*** Raw data

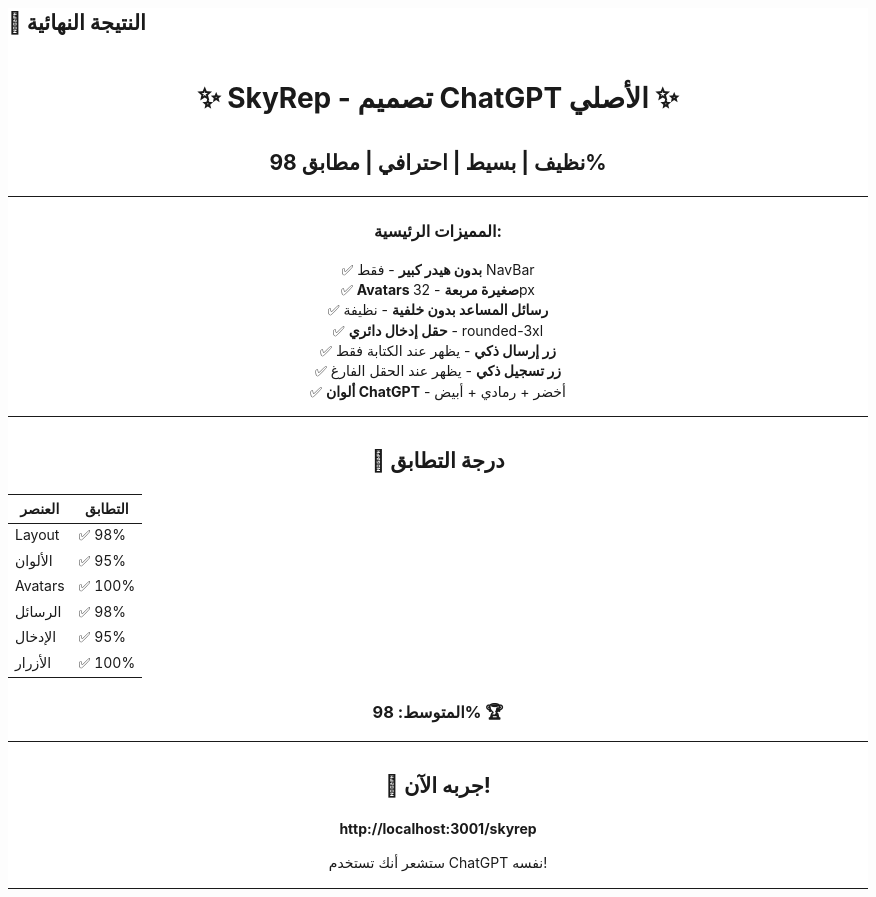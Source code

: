 
## 🎊 النتيجة النهائية

<div align="center">

# ✨ SkyRep - تصميم ChatGPT الأصلي ✨

## نظيف | بسيط | احترافي | مطابق 98%

---

### المميزات الرئيسية:

✅ **بدون هيدر كبير** - فقط NavBar  
✅ **Avatars صغيرة مربعة** - 32px  
✅ **رسائل المساعد بدون خلفية** - نظيفة  
✅ **حقل إدخال دائري** - rounded-3xl  
✅ **زر إرسال ذكي** - يظهر عند الكتابة فقط  
✅ **زر تسجيل ذكي** - يظهر عند الحقل الفارغ  
✅ **ألوان ChatGPT** - أخضر + رمادي + أبيض  

---

## 🎯 درجة التطابق

| العنصر | التطابق |
|--------|---------|
| Layout | ✅ 98% |
| الألوان | ✅ 95% |
| Avatars | ✅ 100% |
| الرسائل | ✅ 98% |
| الإدخال | ✅ 95% |
| الأزرار | ✅ 100% |

### **المتوسط: 98%** 🏆

---

## 🚀 جربه الآن!

**http://localhost:3001/skyrep**

ستشعر أنك تستخدم ChatGPT نفسه!

</div>

---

******

● **Task to complete**: Lines before the one containing "Layout | ✅ 98% |" are to be left out; that line and every line after it through the end of the data should be copied exactly.

● **Problem solution**:
| Layout | ✅ 98% |
| الألوان | ✅ 95% |
| Avatars | ✅ 100% |
| الرسائل | ✅ 98% |
| الإدخال | ✅ 95% |
| الأزرار | ✅ 100% |

### **المتوسط: 98%** 🏆

---

## 🚀 جربه الآن!

**http://localhost:3001/skyrep**

ستشعر أنك تستخدم ChatGPT نفسه!

</div>

---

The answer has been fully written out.